This is a public post of an e-mail written for a colleague. Comments please!
I have been turning over this notion of the relationship between diagnosis and treatment in our field, trying to distill all these myriad thoughts. What I've arrived at is:
Our philosophy in speech therapy is entirely diagnosis-driven. This works in both directions: if there is a diagnosis, treatment is necessitated; if treatment is desired, a diagnosis is required. The latter of course is largely driven by institutional requirements which to some extent may be necessary practical evils to make a large system work (IDEA, IEPs, insurance, Medicare, etc.), but this has seeped pretty deep into what we actually believe about what we do, I think.
The social model of disability obviously has a lot to say about the diagnosis --> treatment assumption (we're not broken, stop trying to "fix" us).
I think we are doing a disservice to the public by taking this "diagnosis required" stance.

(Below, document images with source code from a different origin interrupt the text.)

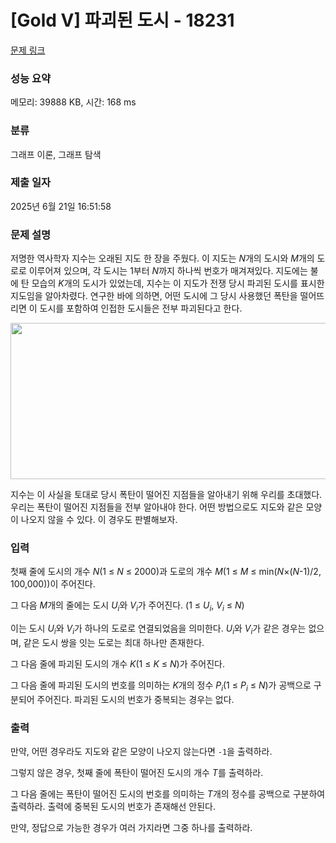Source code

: # [Gold V] 파괴된 도시 - 18231 

[문제 링크](https://www.acmicpc.net/problem/18231) 

### 성능 요약

메모리: 39888 KB, 시간: 168 ms

### 분류

그래프 이론, 그래프 탐색

### 제출 일자

2025년 6월 21일 16:51:58

### 문제 설명

<p>저명한 역사학자 지수는 오래된 지도 한 장을 주웠다. 이 지도는 <em>N</em>개의 도시와 <em>M</em>개의 도로로 이루어져 있으며, 각 도시는 1부터 <em>N</em>까지 하나씩 번호가 매겨져있다. 지도에는 불에 탄 모습의 <em>K</em>개의 도시가 있었는데, 지수는 이 지도가 전쟁 당시 파괴된 도시를 표시한 지도임을 알아차렸다. 연구한 바에 의하면, 어떤 도시에 그 당시 사용했던 폭탄을 떨어뜨리면 이 도시를 포함하여 인접한 도시들은 전부 파괴된다고 한다.</p>

<p style="text-align: center;"><img alt="" src="https://upload.acmicpc.net/4bb444f5-f6ac-411a-9250-19eeb6cdc42c/-/preview/" style="width: 950px; height: 250px;"></p>

<p>지수는 이 사실을 토대로 당시 폭탄이 떨어진 지점들을 알아내기 위해 우리를 초대했다. 우리는 폭탄이 떨어진 지점들을 전부 알아내야 한다. 어떤 방법으로도 지도와 같은 모양이 나오지 않을 수 있다. 이 경우도 판별해보자.</p>

### 입력 

 <p>첫째 줄에 도시의 개수 <em>N</em>(1 ≤ <em>N</em> ≤ 2000)과 도로의 개수 <em>M</em>(1 ≤ <em>M</em> ≤ min(<em>N</em>×(<em>N</em>-1)/2, 100,000))이 주어진다.</p>

<p>그 다음 <em>M</em>개의 줄에는 도시 <em>U<sub>i</sub></em>와 <em>V<sub>i</sub></em>가 주어진다. (1 ≤ <em>U<sub>i</sub></em>, <em>V<sub>i</sub></em> ≤ <em>N</em>)</p>

<p>이는 도시 <em>U<sub>i</sub></em>와 <em>V<sub>i</sub></em>가 하나의 도로로 연결되었음을 의미한다. <em>U<sub>i</sub></em>와 <em>V<sub>i</sub></em>가 같은 경우는 없으며, 같은 도시 쌍을 잇는 도로는 최대 하나만 존재한다.</p>

<p>그 다음 줄에 파괴된 도시의 개수 <em>K</em>(1 ≤ <em>K</em> ≤ <em>N</em>)가 주어진다.</p>

<p>그 다음 줄에 파괴된 도시의 번호를 의미하는 <em>K</em>개의 정수 <em>P<sub>i</sub></em>(1 ≤ <em>P<sub>i</sub></em> ≤ <em>N</em>)가 공백으로 구분되어 주어진다. 파괴된 도시의 번호가 중복되는 경우는 없다.</p>

### 출력 

 <p>만약, 어떤 경우라도 지도와 같은 모양이 나오지 않는다면 <code>-1</code>을 출력하라.</p>

<p>그렇지 않은 경우, 첫째 줄에 폭탄이 떨어진 도시의 개수 <em>T</em>를 출력하라.</p>

<p>그 다음 줄에는 폭탄이 떨어진 도시의 번호를 의미하는 <em>T</em>개의 정수를 공백으로 구분하여 출력하라. 출력에 중복된 도시의 번호가 존재해선 안된다.</p>

<p>만약, 정답으로 가능한 경우가 여러 가지라면 그중 하나를 출력하라.</p>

This is largely from my experience with my own clients. Probably about 1/3 of them don't have a "diagnosis". Yet, the struggle is there, and it is real and palpable. It is not just all in their heads. "You're fine, get over it," would be an unethical dismissal in my opinion. Yet, they've often heard that from various professionals. They do need and benefit from behavioral intervention, and the progress and outcomes (both functional and skill-specific) precisely align with what we expect and hope to see in "diagnosed" populations.

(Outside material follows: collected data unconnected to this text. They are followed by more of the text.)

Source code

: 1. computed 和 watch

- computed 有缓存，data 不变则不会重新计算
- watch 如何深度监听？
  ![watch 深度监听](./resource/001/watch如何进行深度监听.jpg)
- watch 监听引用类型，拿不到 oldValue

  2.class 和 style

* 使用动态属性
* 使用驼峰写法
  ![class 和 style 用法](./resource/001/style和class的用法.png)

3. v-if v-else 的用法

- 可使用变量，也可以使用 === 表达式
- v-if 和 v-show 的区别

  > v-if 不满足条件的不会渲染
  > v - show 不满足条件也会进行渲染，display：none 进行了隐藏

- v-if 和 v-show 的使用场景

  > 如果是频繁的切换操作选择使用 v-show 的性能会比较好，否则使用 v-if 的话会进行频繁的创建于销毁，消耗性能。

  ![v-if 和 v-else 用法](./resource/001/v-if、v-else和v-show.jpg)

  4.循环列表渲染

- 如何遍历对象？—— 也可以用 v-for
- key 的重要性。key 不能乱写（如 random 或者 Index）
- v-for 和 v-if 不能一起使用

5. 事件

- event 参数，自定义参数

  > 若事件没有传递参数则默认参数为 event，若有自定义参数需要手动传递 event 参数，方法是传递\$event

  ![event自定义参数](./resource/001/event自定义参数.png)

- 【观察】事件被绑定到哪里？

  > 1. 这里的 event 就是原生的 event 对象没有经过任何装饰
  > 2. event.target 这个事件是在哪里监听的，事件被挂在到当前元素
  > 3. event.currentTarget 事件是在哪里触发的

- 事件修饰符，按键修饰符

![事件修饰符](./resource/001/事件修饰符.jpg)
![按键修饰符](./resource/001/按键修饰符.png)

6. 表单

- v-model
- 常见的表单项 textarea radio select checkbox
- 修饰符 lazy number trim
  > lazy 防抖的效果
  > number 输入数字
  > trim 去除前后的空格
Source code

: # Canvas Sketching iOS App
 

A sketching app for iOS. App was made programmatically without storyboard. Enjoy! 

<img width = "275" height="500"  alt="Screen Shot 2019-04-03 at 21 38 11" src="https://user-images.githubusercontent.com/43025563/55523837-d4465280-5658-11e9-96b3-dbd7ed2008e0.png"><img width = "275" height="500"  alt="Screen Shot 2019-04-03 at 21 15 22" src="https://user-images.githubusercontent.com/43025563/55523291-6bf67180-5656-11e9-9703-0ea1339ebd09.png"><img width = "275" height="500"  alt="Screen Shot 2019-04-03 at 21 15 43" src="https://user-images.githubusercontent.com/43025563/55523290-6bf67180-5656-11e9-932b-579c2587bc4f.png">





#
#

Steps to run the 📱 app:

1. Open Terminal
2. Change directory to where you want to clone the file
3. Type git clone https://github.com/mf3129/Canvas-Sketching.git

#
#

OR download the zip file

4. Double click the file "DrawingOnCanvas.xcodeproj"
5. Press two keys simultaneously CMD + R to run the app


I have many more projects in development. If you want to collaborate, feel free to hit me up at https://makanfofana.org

The EBP push is moving us further along this diagnosis-driven road. "What is the best evidence for treating stuttering/apraxia/articulation disorders?" Look at the titles of ASHA presentations and most clinical research studies...we sort based on population, on diagnosis category. Again, good practical reasons for this-- but what is the underlying message? "Diagnosis matters most in clinical decision-making. Start with the diagnosis." If you can't diagnose it, does it not exist? Can you not treat it ethically?
Outside of stuttering and voice* (and dysphagia, but that feels different), there is minimal discussion of life impact. There is more and more tacit understanding that psychosocial plays a huge role in stuttering, but for some reason that principle has not extended to other diagnosis categories. I've had clients who make career decisions based on a lisp, and I have others who are well aware of a distorted /ɹ/ and are just fine with it. And I'm supposed to approach these the same (from an EBP standpoint) because, technically, each person presents with a single distorted speech sound?
And now for something completely different...
What would an impact-driven evaluation and treatment approach to speech therapy, across the board, look like? What if we stopped treating clients in according to what they are (apraxic/disfluent/aphasic), and instead treated them according to what they need? To start, we would need to overhaul the way graduate programs are taught entirely...
The evolution of approaches in stuttering is interesting when you consider that this subspecialty has been pioneered mostly by actual people with the "disorder" (is there another word? "Condition" doesn't sound great either.) Research in childhood speech sound disorders or primary progressive aphasia, etc. is externally driven, for obvious practical reasons. (Seems there is a social model connection here too...)
*I think the voice folks pretty much follow this person- and need-based approach, even more so than in stuttering. At least, they don't seem to be having infighting about it from what I can tell, but maybe (probably) I also don't read enough voice literature.